Collected data

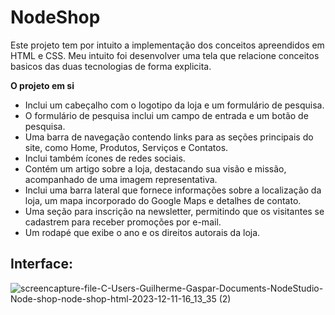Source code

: # NodeShop
Este projeto tem por intuito a implementação dos conceitos apreendidos em HTML e CSS. Meu intuito foi desenvolver uma tela que relacione conceitos basicos das duas tecnologias de forma explicita.

__O projeto em si__
- Inclui um cabeçalho com o logotipo da loja e um formulário de pesquisa.
- O formulário de pesquisa inclui um campo de entrada e um botão de pesquisa.
- Uma barra de navegação contendo links para as seções principais do site, como Home, Produtos, Serviços e Contatos.
- Inclui também ícones de redes sociais.
- Contém um artigo sobre a loja, destacando sua visão e missão, acompanhado de uma imagem representativa.
- Inclui uma barra lateral que fornece informações sobre a localização da loja, um mapa incorporado do Google Maps e detalhes de contato.
- Uma seção para inscrição na newsletter, permitindo que os visitantes se cadastrem para receber promoções por e-mail.
- Um rodapé  que exibe o ano e os direitos autorais da loja.

## Interface:
![screencapture-file-C-Users-Guilherme-Gaspar-Documents-NodeStudio-Node-shop-node-shop-html-2023-12-11-16_13_35 (2)](https://github.com/gasparguilherme/NodeShop/assets/139807681/332e1edd-b34b-446e-ab18-57dd750b758a)



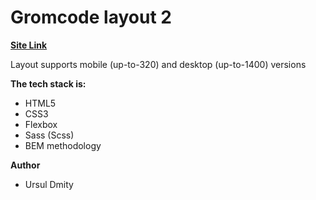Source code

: # Gromcode layout 2

[**Site Link**](https://grimner1.github.io/Gromcode_layout_2/)

Layout supports mobile (up-to-320) and desktop (up-to-1400) versions

**The tech stack is:**

- HTML5
- CSS3
- Flexbox
- Sass (Scss)
- BEM methodology

**Author**

- Ursul Dmity
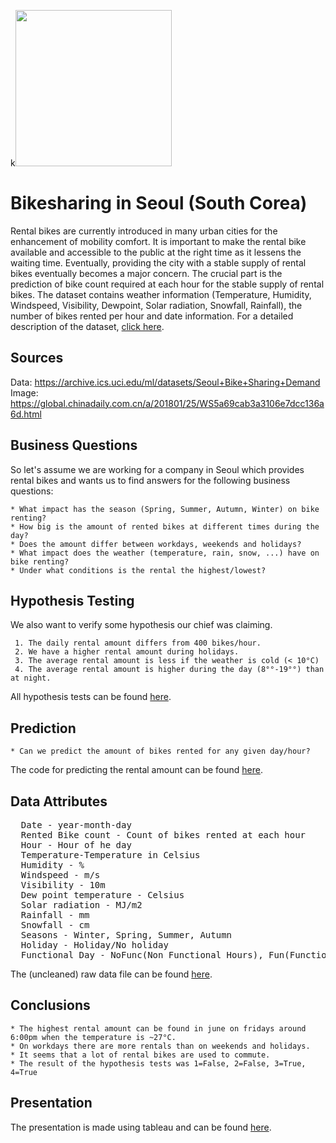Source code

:k<img width="250" src="https://raw.githubusercontent.com/lukwies/mid-bootcamp-project/main/data/img/bikes.png">


# Bikesharing in Seoul (South Corea)

Rental bikes are currently introduced in many urban cities for the enhancement of mobility comfort.
It is important to make the rental bike available and accessible to the public at the right time as
it lessens the waiting time. Eventually, providing the city with a stable supply of rental bikes
eventually becomes a major concern.
The crucial part is the prediction of bike count required at each hour for the stable supply of rental bikes. 
The dataset contains weather information (Temperature, Humidity, Windspeed, Visibility, Dewpoint,
Solar radiation, Snowfall, Rainfall), the number of bikes rented per hour and date information.
For a detailed description of the dataset, [click here](#Data-Attributes).

## Sources
Data: https://archive.ics.uci.edu/ml/datasets/Seoul+Bike+Sharing+Demand<br>
Image: https://global.chinadaily.com.cn/a/201801/25/WS5a69cab3a3106e7dcc136a6d.html

## Business Questions

So let's assume we are working for a company in Seoul which provides rental bikes and wants
us to find answers for the following business questions:

    * What impact has the season (Spring, Summer, Autumn, Winter) on bike renting?
    * How big is the amount of rented bikes at different times during the day?
    * Does the amount differ between workdays, weekends and holidays?
    * What impact does the weather (temperature, rain, snow, ...) have on bike renting?
    * Under what conditions is the rental the highest/lowest?

## Hypothesis Testing

We also want to verify some hypothesis our chief was claiming.

     1. The daily rental amount differs from 400 bikes/hour.
     2. We have a higher rental amount during holidays.
     3. The average rental amount is less if the weather is cold (< 10°C)
     4. The average rental amount is higher during the day (8°°-19°°) than at night.

All hypothesis tests can be found 
<a href='https://github.com/lukwies/mid-bootcamp-project/blob/main/notebooks/hypothesis_test.ipynb'>
here</a>.

## Prediction

    * Can we predict the amount of bikes rented for any given day/hour?

The code for predicting the rental amount can be found
<a href='https://github.com/lukwies/mid-bootcamp-project/blob/main/notebooks/hypothesis_test.ipynb'>
here</a>.

## Data Attributes

<pre>
  Date - year-month-day
  Rented Bike count - Count of bikes rented at each hour
  Hour - Hour of he day
  Temperature-Temperature in Celsius
  Humidity - %
  Windspeed - m/s
  Visibility - 10m
  Dew point temperature - Celsius
  Solar radiation - MJ/m2
  Rainfall - mm
  Snowfall - cm
  Seasons - Winter, Spring, Summer, Autumn
  Holiday - Holiday/No holiday
  Functional Day - NoFunc(Non Functional Hours), Fun(Functional hours)
</pre>

The (uncleaned) raw data file can be found 
<a href='https://github.com/lukwies/mid-bootcamp-project/blob/main/data/raw/bike_rentals.csv'>
here</a>.


## Conclusions

	* The highest rental amount can be found in june on fridays around 6:00pm when the temperature is ~27°C.
    * On workdays there are more rentals than on weekends and holidays.
    * It seems that a lot of rental bikes are used to commute.
    * The result of the hypothesis tests was 1=False, 2=False, 3=True, 4=True

## Presentation
The presentation is made using tableau and can be found <a href='https://public.tableau.com/app/profile/lara.falkensteiner/viz/SeoulBikeRental_16674852800210/SeoulBikeRentals'>here</a>.

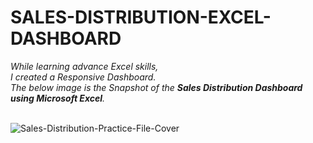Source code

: # SALES-DISTRIBUTION-EXCEL-DASHBOARD

_While learning advance Excel skills, <br>I created a Responsive Dashboard.<br>
The below image is the Snapshot of the **Sales  Distribution Dashboard using Microsoft Excel**._<br> <br>

![Sales-Distribution-Practice-File-Cover](https://github.com/user-attachments/assets/72df064b-13c1-4594-b38d-e8877a254498)
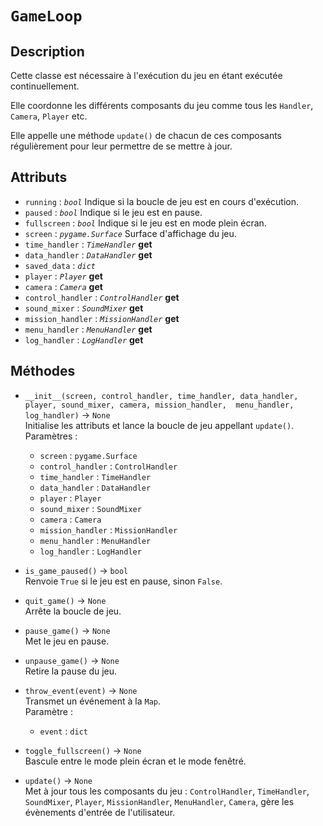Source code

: # `GameLoop`
## Description
Cette classe est nécessaire à l'exécution du jeu en étant exécutée continuellement.

Elle coordonne les différents composants du jeu comme tous les `Handler`, `Camera`, `Player` etc.

Elle appelle une méthode `update()` de chacun de ces composants régulièrement pour leur permettre de se mettre à jour.

## Attributs
- `running` : *`bool`* 
  Indique si la boucle de jeu est en cours d'exécution.
- `paused` : *`bool`* 
  Indique si le jeu est en pause.
- `fullscreen` : *`bool`* 
  Indique si le jeu est en mode plein écran.
- `screen` : *`pygame.Surface`* 
  Surface d'affichage du jeu.
- `time_handler` : *`TimeHandler`* **get**
- `data_handler` : *`DataHandler`* **get**
- `saved_data` : *`dict`*
- `player` : *`Player`* **get**
- `camera` : *`Camera`* **get**
- `control_handler` : *`ControlHandler`* **get**
- `sound_mixer` : *`SoundMixer`* **get**
- `mission_handler` : *`MissionHandler`* **get**
- `menu_handler` : *`MenuHandler`* **get**
- `log_handler` : *`LogHandler`* **get**

## Méthodes
- `__init__(screen, control_handler, time_handler, data_handler, player, sound_mixer, camera, mission_handler, 
  menu_handler, log_handler)` &rarr; `None` \
  Initialise les attributs et lance la boucle de jeu appellant `update()`. \
  Paramètres :
  * `screen` : `pygame.Surface`
  * `control_handler` : `ControlHandler`
  * `time_handler` : `TimeHandler`
  * `data_handler` : `DataHandler`
  * `player` : `Player`
  * `sound_mixer` : `SoundMixer`
  * `camera` : `Camera`
  * `mission_handler` : `MissionHandler`
  * `menu_handler` : `MenuHandler`
  * `log_handler` : `LogHandler`

- `is_game_paused()` &rarr; `bool` \
  Renvoie `True` si le jeu est en pause, sinon `False`.

- `quit_game()` &rarr; `None` \
  Arrête la boucle de jeu.

- `pause_game()` &rarr; `None` \
  Met le jeu en pause.

- `unpause_game()` &rarr; `None` \
  Retire la pause du jeu.

- `throw_event(event)` &rarr; `None` \
  Transmet un événement à la `Map`. \
  Paramètre :
  * `event` : `dict`

- `toggle_fullscreen()` &rarr; `None` \
  Bascule entre le mode plein écran et le mode fenêtré.

- `update()` &rarr; `None` \
  Met à jour tous les composants du jeu : `ControlHandler`, `TimeHandler`, `SoundMixer`, 
  `Player`, `MissionHandler`, `MenuHandler`, `Camera`, gère les évènements d'entrée de l'utilisateur.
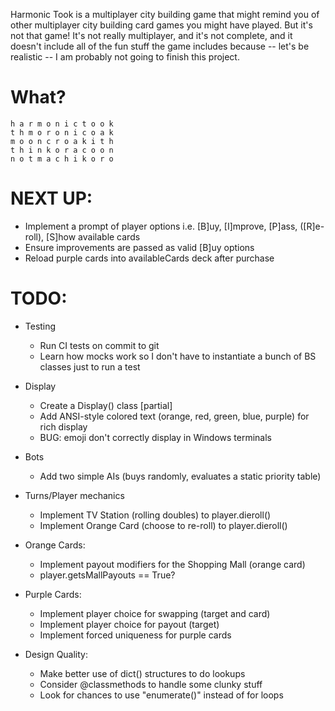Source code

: Harmonic Took is a multiplayer city building game that might remind you of other multiplayer city building card games you might have played. But it's not that game! It's not really multiplayer, and it's not complete, and it doesn't include all of the fun stuff the game includes because -- let's be realistic -- I am probably not going to finish this project. 

# What?
`h a r m o n i c t o o k`   
`t h m o r o n i c o a k`   
`m o o n c r o a k i t h`   
`t h i n k o r a c o o n`   
`n o t m a c h i k o r o`   

# NEXT UP: 

- Implement a prompt of player options i.e. [B]uy, [I]mprove, [P]ass, ([R]e-roll), [S]how available cards
- Ensure improvements are passed as valid [B]uy options
- Reload purple cards into availableCards deck after purchase 

# TODO: 

- Testing
    - Run CI tests on commit to git
    - Learn how mocks work so I don't have to instantiate a bunch of BS classes just to run a test 
  
- Display
    - Create a Display() class [partial]
    - Add ANSI-style colored text (orange, red, green, blue, purple) for rich display
    - BUG: emoji don't correctly display in Windows terminals

- Bots
    - Add two simple AIs (buys randomly, evaluates a static priority table)
    
- Turns/Player mechanics
    - Implement TV Station (rolling doubles) to player.dieroll()
    - Implement Orange Card (choose to re-roll) to player.dieroll()

- Orange Cards:
    - Implement payout modifiers for the Shopping Mall (orange card) 
    - player.getsMallPayouts == True?
    
- Purple Cards:
    - Implement player choice for swapping (target and card)
    - Implement player choice for payout (target)
    - Implement forced uniqueness for purple cards

- Design Quality:
    - Make better use of dict() structures to do lookups 
    - Consider @classmethods to handle some clunky stuff 
    - Look for chances to use "enumerate()" instead of for loops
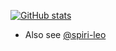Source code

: [![GitHub stats](https://github-readme-stats.vercel.app/api?username=MonyaTechnik)](https://github.com/anuraghazra/github-readme-stats)
- Also see [@spiri-leo](https://github.com/spiri-leo)
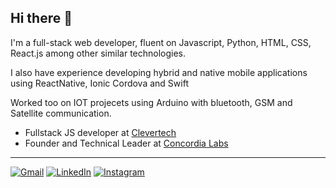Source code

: ## Hi there 👋

I'm a full-stack web developer, fluent on Javascript, Python, HTML, CSS, React.js among other similar technologies.

I also have experience developing hybrid and native mobile applications using ReactNative, Ionic Cordova and Swift

Worked too on IOT projecets using Arduino with bluetooth, GSM and Satellite communication.

- Fullstack JS developer at [Clevertech](https://www.linkedin.com/company/clevertech/)
- Founder and Technical Leader at [Concordia Labs](https://www.linkedin.com/company/concordia-labs/)

___

[![Gmail](https://img.shields.io/badge/Gmail-D14836?style=for-the-badge&logo=gmail&logoColor=white)](mailto:lucasdeonsoranzo@gmail.com?subject=Hi%20there,%20found%20your%20email%20on%20your%20github%20profile)
[![LinkedIn](https://img.shields.io/badge/LinkedIn-0077B5?style=for-the-badge&logo=linkedin&logoColor=white)](https://www.linkedin.com/in/lucas-soranzo-0b33041a4/)
[![Instagram](https://img.shields.io/badge/Instagram-E4405F?style=for-the-badge&logo=instagram&logoColor=white)](http://instagram.com/lucassoranzo_)
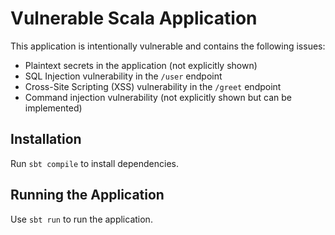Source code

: # Vulnerable Scala Application

This application is intentionally vulnerable and contains the following issues:
- Plaintext secrets in the application (not explicitly shown)
- SQL Injection vulnerability in the `/user` endpoint
- Cross-Site Scripting (XSS) vulnerability in the `/greet` endpoint
- Command injection vulnerability (not explicitly shown but can be implemented)

## Installation

Run `sbt compile` to install dependencies.

## Running the Application

Use `sbt run` to run the application.
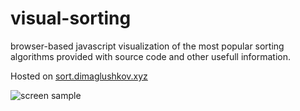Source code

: # visual-sorting
browser-based javascript visualization of the most popular sorting algorithms provided with source code and other usefull information.

Hosted on [sort.dimaglushkov.xyz](https://sort.dimaglushkov.xyz)

![screen sample](https://github.com/dimaglushkov/visual-sorting/blob/master/sample.png)
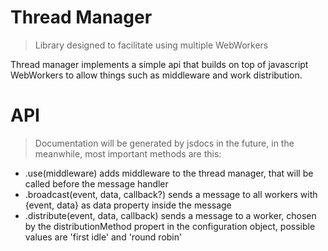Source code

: # Thread Manager
> Library designed to facilitate using multiple WebWorkers


Thread manager implements a simple api that builds on top of javascript WebWorkers to allow things such as middleware and work distribution.


# API
> Documentation will be generated by jsdocs in the future, in the meanwhile, most important methods are this: 

- .use(middleware)
adds middleware to the thread manager, that will be called before the message handler
- .broadcast(event, data, callback?)
sends a message to all workers with {event, data} as data property inside the message
- .distribute(event, data, callback)
sends a message to a worker, chosen by the distributionMethod propert in the configuration object, possible values are 'first idle' and 'round robin'
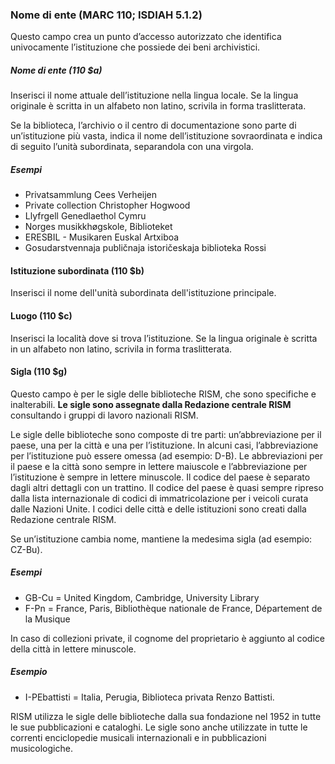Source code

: ### Nome di ente (MARC 110; ISDIAH 5.1.2)

Questo campo crea un punto d’accesso autorizzato che identifica univocamente l’istituzione che possiede dei beni archivistici.

##### Nome di ente (110 $a)
Inserisci il nome attuale dell’istituzione nella lingua locale. Se la lingua originale è scritta in un alfabeto non latino, scrivila in forma traslitterata.

Se la biblioteca, l’archivio o il centro di documentazione sono parte di un’istituzione più vasta, indica il nome dell’istituzione sovraordinata e indica di seguito l’unità subordinata, separandola con una virgola.

##### Esempi  
- Privatsammlung Cees Verheijen
- Private collection Christopher Hogwood
- Llyfrgell Genedlaethol Cymru
- Norges musikkhøgskole, Biblioteket
- ERESBIL - Musikaren Euskal Artxiboa
- Gosudarstvennaja publičnaja istoričeskaja biblioteka Rossi

#### Istituzione subordinata (110 $b)
Inserisci il nome dell'unità subordinata dell'istituzione principale.

#### Luogo (110 $c)  
Inserisci la località dove si trova l’istituzione. Se la lingua originale è scritta in un alfabeto non latino, scrivila in forma traslitterata.

#### Sigla (110 $g)
Questo campo è per le sigle delle biblioteche RISM, che sono specifiche e inalterabili. **Le sigle sono assegnate dalla Redazione centrale RISM** consultando i gruppi di lavoro nazionali RISM.

Le sigle delle biblioteche sono composte di tre parti: un’abbreviazione per il paese, una per la città e una per l’istituzione. In alcuni casi, l’abbreviazione per l’istituzione può essere omessa (ad esempio: D-B). Le abbreviazioni per il paese e la città sono sempre in lettere maiuscole e l’abbreviazione per l’istituzione è sempre in lettere minuscole. Il codice del paese è separato dagli altri dettagli con un trattino. Il codice del paese è quasi sempre ripreso dalla lista internazionale di codici di immatricolazione per i veicoli curata dalle Nazioni Unite. I codici delle città e delle istituzioni sono creati dalla Redazione centrale RISM.

Se un’istituzione cambia nome, mantiene la medesima sigla (ad esempio: CZ-Bu).

##### Esempi  
- GB-Cu = United Kingdom, Cambridge, University Library  
- F-Pn = France, Paris, Bibliothèque nationale de France, Département de la Musique

In caso di collezioni private, il cognome del proprietario è aggiunto al codice della città in lettere minuscole.

##### Esempio
- I-PEbattisti = Italia, Perugia, Biblioteca privata Renzo Battisti.

RISM utilizza le sigle delle biblioteche dalla sua fondazione nel 1952 in tutte le sue pubblicazioni e cataloghi. Le sigle sono anche utilizzate in tutte le correnti enciclopedie musicali internazionali e in pubblicazioni musicologiche.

**Exercise description:** Count the lines of the records that include the word "weather", please, and report the number alone.

**Answer box:** 3